"Se il Presidente del Consiglio Silvio Berlusconi fosse finito sul registro degli indagati, anche per un atto dovuto, come si sarebbero comportati i media? La notizia e' che Prodi, D'Alema e Dini sono stati iscritti sul registro degli indagati e che la Procura di Roma, come prevede la legge, ha trasmesso gli atti al Tribunale dei Ministri che dovra' decidere". Lo afferma il Presidente della Commissione Mitrokhin, Paolo Guzzanti. Guzzanti aggiunge: "L'articolo 6 della legge 1/89 prevede che la Procura della Repubblica, omessa ogni indagine, trasmetta entro 15 giorni gli atti al Tribunale dei Ministri, dandone immediata comunicazione ai soggetti interessati. La procura di Roma non puo' indagare e non puo' decidere nulla.
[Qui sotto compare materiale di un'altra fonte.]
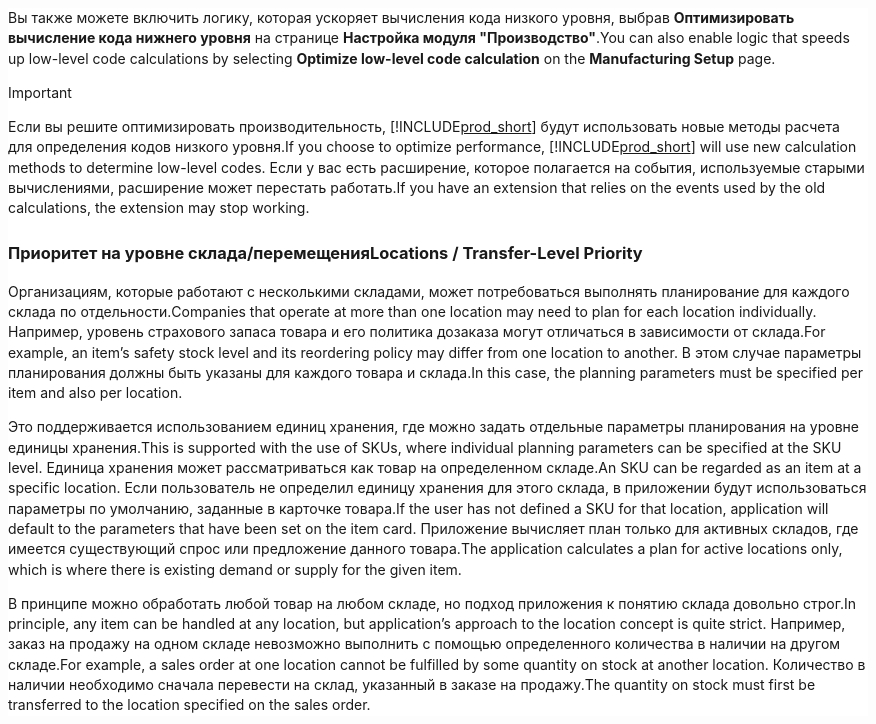 <span data-ttu-id="f5e45-184">Вы также можете включить логику, которая ускоряет вычисления кода низкого уровня, выбрав **Оптимизировать вычисление кода нижнего уровня** на странице **Настройка модуля "Производство"**.</span><span class="sxs-lookup"><span data-stu-id="f5e45-184">You can also enable logic that speeds up low-level code calculations by selecting **Optimize low-level code calculation** on the **Manufacturing Setup** page.</span></span> 

> [!IMPORTANT]
> <span data-ttu-id="f5e45-185">Если вы решите оптимизировать производительность, [!INCLUDE[prod_short](includes/prod_short.md)] будут использовать новые методы расчета для определения кодов низкого уровня.</span><span class="sxs-lookup"><span data-stu-id="f5e45-185">If you choose to optimize performance, [!INCLUDE[prod_short](includes/prod_short.md)] will use new calculation methods to determine low-level codes.</span></span> <span data-ttu-id="f5e45-186">Если у вас есть расширение, которое полагается на события, используемые старыми вычислениями, расширение может перестать работать.</span><span class="sxs-lookup"><span data-stu-id="f5e45-186">If you have an extension that relies on the events used by the old calculations, the extension may stop working.</span></span>   

### <a name="locations--transfer-level-priority"></a><span data-ttu-id="f5e45-187">Приоритет на уровне склада/перемещения</span><span class="sxs-lookup"><span data-stu-id="f5e45-187">Locations / Transfer-Level Priority</span></span>  
<span data-ttu-id="f5e45-188">Организациям, которые работают с несколькими складами, может потребоваться выполнять планирование для каждого склада по отдельности.</span><span class="sxs-lookup"><span data-stu-id="f5e45-188">Companies that operate at more than one location may need to plan for each location individually.</span></span> <span data-ttu-id="f5e45-189">Например, уровень страхового запаса товара и его политика дозаказа могут отличаться в зависимости от склада.</span><span class="sxs-lookup"><span data-stu-id="f5e45-189">For example, an item’s safety stock level and its reordering policy may differ from one location to another.</span></span> <span data-ttu-id="f5e45-190">В этом случае параметры планирования должны быть указаны для каждого товара и склада.</span><span class="sxs-lookup"><span data-stu-id="f5e45-190">In this case, the planning parameters must be specified per item and also per location.</span></span>  

<span data-ttu-id="f5e45-191">Это поддерживается использованием единиц хранения, где можно задать отдельные параметры планирования на уровне единицы хранения.</span><span class="sxs-lookup"><span data-stu-id="f5e45-191">This is supported with the use of SKUs, where individual planning parameters can be specified at the SKU level.</span></span> <span data-ttu-id="f5e45-192">Единица хранения может рассматриваться как товар на определенном складе.</span><span class="sxs-lookup"><span data-stu-id="f5e45-192">An SKU can be regarded as an item at a specific location.</span></span> <span data-ttu-id="f5e45-193">Если пользователь не определил единицу хранения для этого склада, в приложении будут использоваться параметры по умолчанию, заданные в карточке товара.</span><span class="sxs-lookup"><span data-stu-id="f5e45-193">If the user has not defined a SKU for that location, application will default to the parameters that have been set on the item card.</span></span> <span data-ttu-id="f5e45-194">Приложение вычисляет план только для активных складов, где имеется существующий спрос или предложение данного товара.</span><span class="sxs-lookup"><span data-stu-id="f5e45-194">The application calculates a plan for active locations only, which is where there is existing demand or supply for the given item.</span></span>  

<span data-ttu-id="f5e45-195">В принципе можно обработать любой товар на любом складе, но подход приложения к понятию склада довольно строг.</span><span class="sxs-lookup"><span data-stu-id="f5e45-195">In principle, any item can be handled at any location, but application’s approach to the location concept is quite strict.</span></span> <span data-ttu-id="f5e45-196">Например, заказ на продажу на одном складе невозможно выполнить с помощью определенного количества в наличии на другом складе.</span><span class="sxs-lookup"><span data-stu-id="f5e45-196">For example, a sales order at one location cannot be fulfilled by some quantity on stock at another location.</span></span> <span data-ttu-id="f5e45-197">Количество в наличии необходимо сначала перевести на склад, указанный в заказе на продажу.</span><span class="sxs-lookup"><span data-stu-id="f5e45-197">The quantity on stock must first be transferred to the location specified on the sales order.</span></span>  
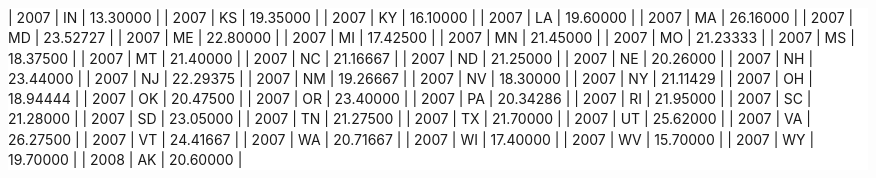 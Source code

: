 | 2007 | IN    |         13.30000 |
| 2007 | KS    |         19.35000 |
| 2007 | KY    |         16.10000 |
| 2007 | LA    |         19.60000 |
| 2007 | MA    |         26.16000 |
| 2007 | MD    |         23.52727 |
| 2007 | ME    |         22.80000 |
| 2007 | MI    |         17.42500 |
| 2007 | MN    |         21.45000 |
| 2007 | MO    |         21.23333 |
| 2007 | MS    |         18.37500 |
| 2007 | MT    |         21.40000 |
| 2007 | NC    |         21.16667 |
| 2007 | ND    |         21.25000 |
| 2007 | NE    |         20.26000 |
| 2007 | NH    |         23.44000 |
| 2007 | NJ    |         22.29375 |
| 2007 | NM    |         19.26667 |
| 2007 | NV    |         18.30000 |
| 2007 | NY    |         21.11429 |
| 2007 | OH    |         18.94444 |
| 2007 | OK    |         20.47500 |
| 2007 | OR    |         23.40000 |
| 2007 | PA    |         20.34286 |
| 2007 | RI    |         21.95000 |
| 2007 | SC    |         21.28000 |
| 2007 | SD    |         23.05000 |
| 2007 | TN    |         21.27500 |
| 2007 | TX    |         21.70000 |
| 2007 | UT    |         25.62000 |
| 2007 | VA    |         26.27500 |
| 2007 | VT    |         24.41667 |
| 2007 | WA    |         20.71667 |
| 2007 | WI    |         17.40000 |
| 2007 | WV    |         15.70000 |
| 2007 | WY    |         19.70000 |
| 2008 | AK    |         20.60000 | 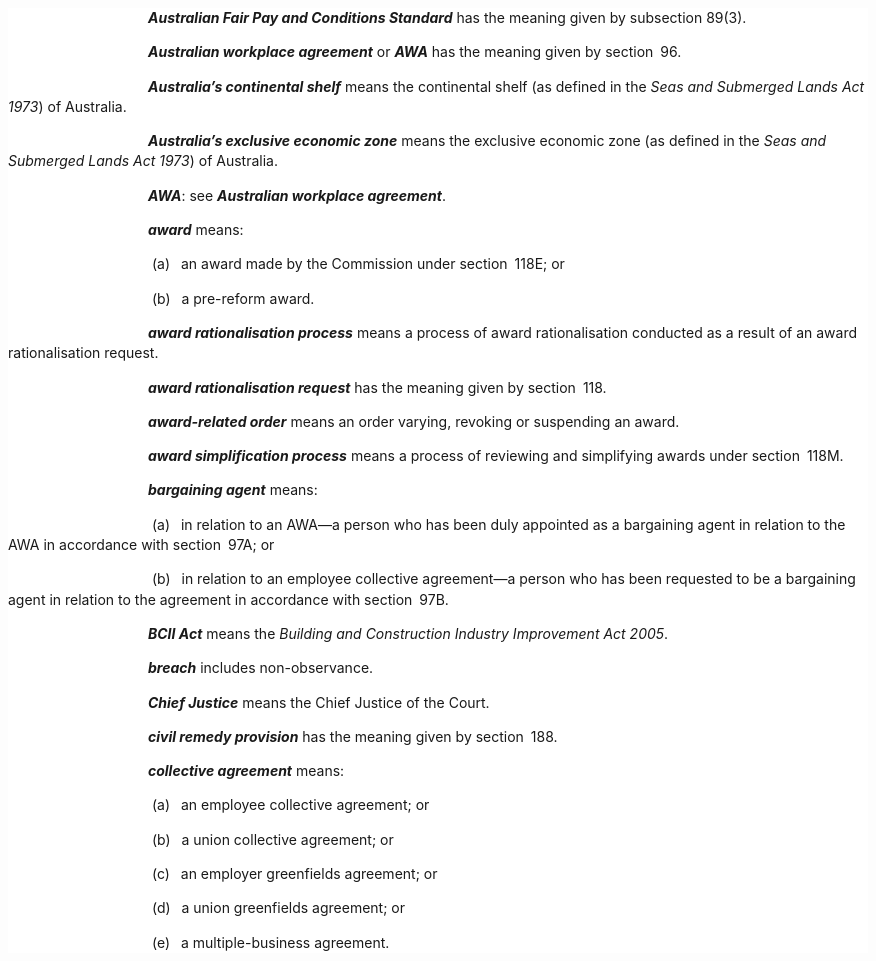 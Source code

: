                     <a name="australian-fair-pai-condition-standard"></a>**_Australian Fair Pay and Conditions Standard_** has the meaning given by subsection 89(3).

                    <a name="awa"></a><a name="australian-workplac-agreem"></a>**_Australian workplace agreement_** or **_AWA_** has the meaning given by section 96.

                    <a name="australia-continent-shelf"></a>**_Australia’s continental shelf_** means the continental shelf (as defined in the _Seas and Submerged Lands Act 1973_) of Australia.

                    <a name="australia-exclus-econom-zone"></a>**_Australia’s exclusive economic zone_** means the exclusive economic zone (as defined in the _Seas and Submerged Lands Act 1973_) of Australia.

                    <a name="australian-workplac-agreem"></a><a name="awa"></a>**_AWA_**: see **_Australian workplace agreement_**.

                    <a name="award"></a>**_award_** means:

                     (a)  an award made by the Commission under section 118E; or

                     (b)  a pre-reform award.

                    <a name="award-ratalisat-process"></a>**_award rationalisation process_** means a process of award rationalisation conducted as a result of an award rationalisation request.

                    <a name="award-ratalisat-request"></a>**_award rationalisation request_** has the meaning given by section 118.

                    <a name="award-relat-order"></a>**_award-related order_** means an order varying, revoking or suspending an award.

                    <a name="award-simplif-process"></a>**_award simplification process_** means a process of reviewing and simplifying awards under section 118M.

                    <a name="bargain-agent"></a>**_bargaining agent_** means:

                     (a)  in relation to an AWA—a person who has been duly appointed as a bargaining agent in relation to the AWA in accordance with section 97A; or

                     (b)  in relation to an employee collective agreement—a person who has been requested to be a bargaining agent in relation to the agreement in accordance with section 97B.

                    <a name="bcii-act"></a>**_BCII Act_** means the _Building and Construction Industry Improvement Act 2005_.

                    <a name="breach"></a>**_breach_** includes non-observance.

                    <a name="chief-justic"></a>**_Chief Justice_** means the Chief Justice of the Court.

                    <a name="civil-remi-provision"></a>**_civil remedy provision_** has the meaning given by section 188.

                    <a name="collect-agreem"></a>**_collective agreement_** means:

                     (a)  an employee collective agreement; or

                     (b)  a union collective agreement; or

                     (c)  an employer greenfields agreement; or

                     (d)  a union greenfields agreement; or

                     (e)  a multiple-business agreement.
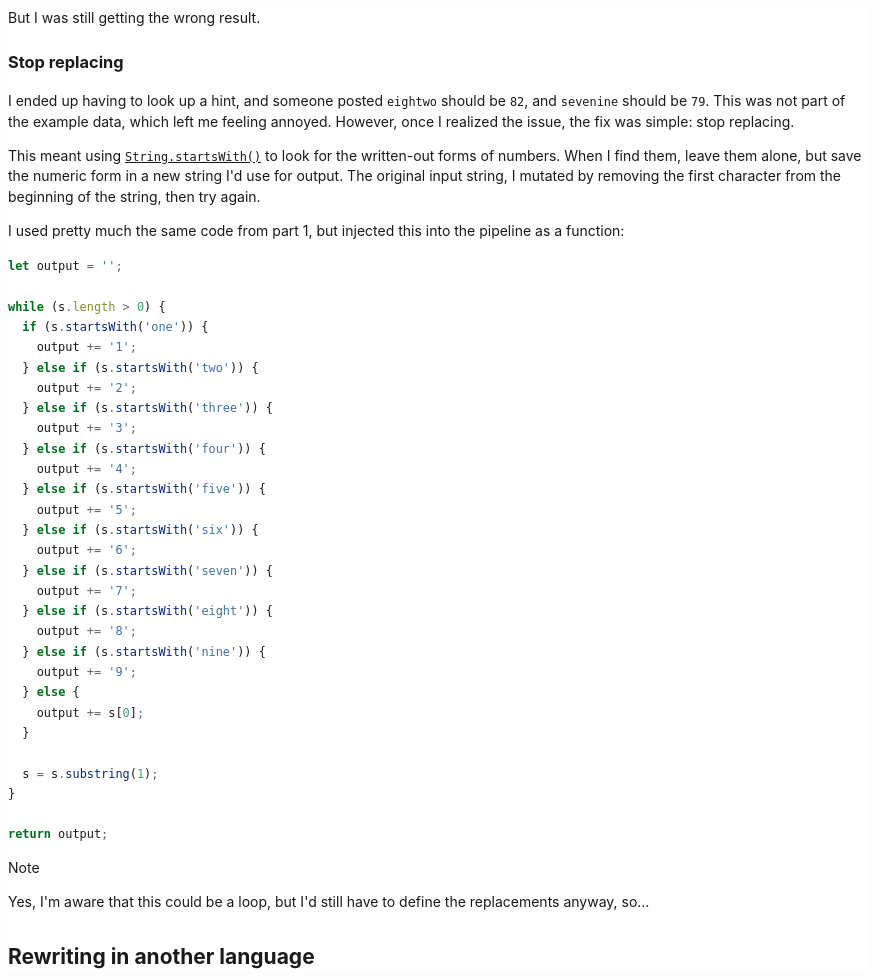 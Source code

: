 But I was still getting the wrong result.

### Stop replacing

I ended up having to look up a hint, and someone posted `eightwo` should be `82`, and `sevenine` should be `79`. This was not part of the example data, which left me feeling annoyed. However, once I realized the issue, the fix was simple: stop replacing.

This meant using [`String.startsWith()`](https://developer.mozilla.org/en-US/docs/Web/JavaScript/Reference/Global_Objects/String/startsWith) to look for the written-out forms of numbers. When I find them, leave them alone, but save the numeric form in a new string I'd use for output. The original input string, I mutated by removing the first character from the beginning of the string, then try again.

I used pretty much the same code from part 1, but injected this into the pipeline as a function:

```javascript
let output = '';

while (s.length > 0) {
  if (s.startsWith('one')) {
    output += '1';
  } else if (s.startsWith('two')) {
    output += '2';
  } else if (s.startsWith('three')) {
    output += '3';
  } else if (s.startsWith('four')) {
    output += '4';
  } else if (s.startsWith('five')) {
    output += '5';
  } else if (s.startsWith('six')) {
    output += '6';
  } else if (s.startsWith('seven')) {
    output += '7';
  } else if (s.startsWith('eight')) {
    output += '8';
  } else if (s.startsWith('nine')) {
    output += '9';
  } else {
    output += s[0];
  }

  s = s.substring(1);
}

return output;
```

> [!NOTE]
> Yes, I'm aware that this could be a loop, but I'd still have to define the replacements anyway, so…

## Rewriting in another language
I sostituti procuratori De Falco e Ionta hanno dato una loro opinione, chiedendo l'archiviazione, ma le decisione spetta per legge al Tribunale dei ministri. Che Ionta chieda l'archiviazione non puo' sorprendere. Lo stesso Ionta aveva gia' chiesto ed ottenuto l'archiviazione del tribunale ordinario di Roma su un procedimento riguardante il dossier Mitrokhin. Ionta non poteva smentire se stesso". Quali saranno i tempi per la decisione del Tribunale dei Ministri? "Il Tribunale dei Ministri puo' decidere domani o fra 6 mesi. Dovra' prima fare una comunicazione ai Presidenti delle Camere, ma da domani le Camere saranno sciolte. Non so quindi se il Tribunale potra' comunicare anche agli attuali Presidenti o dovra' attendere i nuovi. Constato pero' - conclude Guzzanti - che la legge 1/89 concedeva alla Procura 15 giorni per trasmettere gli atti al Tribunale dei Ministri. L'esposto-denuncia e' del 20 dicembre. Sono passati quasi due mesi. I termini sono stati abbondantemente superati...".
E ok, proviamole tutte, dai.
Il centrodestra perderà comunque, qualunque montatura si riesca a mettere in piedi.